Information such as learner profiles (strengths, passion, needs, interests) are deliberately collected and analysed to develop multiple pathways and allow students to advance with their learning, at their own pace. The learners are challenged and able to accelerate their learning with customised pathways.
In this context, they take ownership of their learning and are part of the big picture. All stakeholders (learners, educators, parents) are part of the Personalized Learning journey. This is a transparent process.
Competency-based Education is often connected to Personalized Learning. Students have to demonstrate their mastery in a particular competency in order to proceed to the next competency.
The time is flexible in a PL environment because it’s not as rigid as a system of grade level and age-groups. Students move to the next content area or competency when they are ready. Some might accelerate their pathways, others might take longer. This ideally requires that schools develop PLCs (Professional Learning Communities) where teachers collaborate to design the best learning opportunities for their learners. For example, they might co-design tasks and assessments that are inter/trans-disciplinary. But often, students themselves design their own demonstration stands and criteria.
A PL teacher is not planning the content to teach but designing the learning environment (physical, socio-emotional and virtual) in order to let the students take ownership of the goal and the ways to achieve them. The teacher is more often responding here and now, rather than anticipating and planning each move.
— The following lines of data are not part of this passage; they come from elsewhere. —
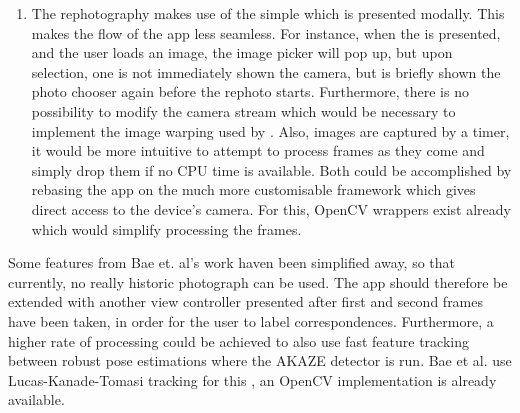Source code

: \begin{enumerate}
   \item The rephotography makes use of the simple
       which is presented modally. This makes the
      flow of the app less seamless. For instance, when the
       is presented, and the user loads an image,
      the image picker will pop up, but upon selection, one is not immediately
      shown the camera, but is briefly shown the photo chooser again before the
      rephoto starts. Furthermore, there is no possibility to modify the camera
      stream which would be necessary to implement the image warping used by
      \citet{bae2010}. Also, images are captured by a timer, it would be more
      intuitive to attempt to process frames as they come and simply drop them
      if no CPU time is available. Both could be accomplished by rebasing the
      app on the much more customisable  framework which
      gives direct access to the device's camera. For this, OpenCV wrappers
      exist already which would simplify processing the frames.
\end{enumerate}

Some features from Bae et. al's work haven been simplified away, so that
currently, no really historic photograph can be used. The app should therefore
be extended with another view controller presented after first and second frames
have been taken, in order for the user to label correspondences. Furthermore,
a higher rate of processing could be achieved to also use fast feature tracking
between robust pose estimations where the AKAZE detector is run. Bae et al. use
Lucas-Kanade-Tomasi tracking for this \citep[see]{lucas1981,tomasi1991}, an
OpenCV implementation is already available.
The teacher is flexible and ADAPTS to the learner rather than the student adapting to the curriculum.
Using competency-based learning systems allows learners to challenge themselves at every step of their learning curve. They become more self-directed and can self-differentiate to achieve at their level. This kind of system allows multiple modalities to emerge so learners cultivate agility, build strengths and discover new passions. When we offer possibilities, the learning environment (physical, socio-emotional and digital) encourages a culture of ‘can do’ and empowers learners to perform at a high level.
For example, when designing assessments, I incorporate the criteria, create student friendly rubrics and encourage student’s voice and choice in the process (we sometimes co-design the assessments and very often, learners self- or peer-review their work). However, beyond those regular practices, I thoroughly enjoy incorporating innovative practices that further support student agency. For example, by using inclusive practices to meet everyone’s needs but beyond ‘needs’, create space for personalised learning so learning can be accessed with various pathways and can be guided by learners’ own actions. They can decide what to learn and how to learn. They challenge themselves and we can identify many ways to record learning evidence. Using inquiry strategies such as split screen, notice and release and visible thinking routine, learners introspect into the approaches to learning which accelerate learning as – learning how to learn – is as important as the content the learners wants to access.
Questions surrounding Personalised Learning
Agency combines student voice, choice and ownership. As we move away from a teacher-centred environment towards a learner-driven environment, we might ask ourselves a few questions…
Who might be in charge of deciding what learners should be learning about? By when should they have learned? How they should advance? and where learners are learning?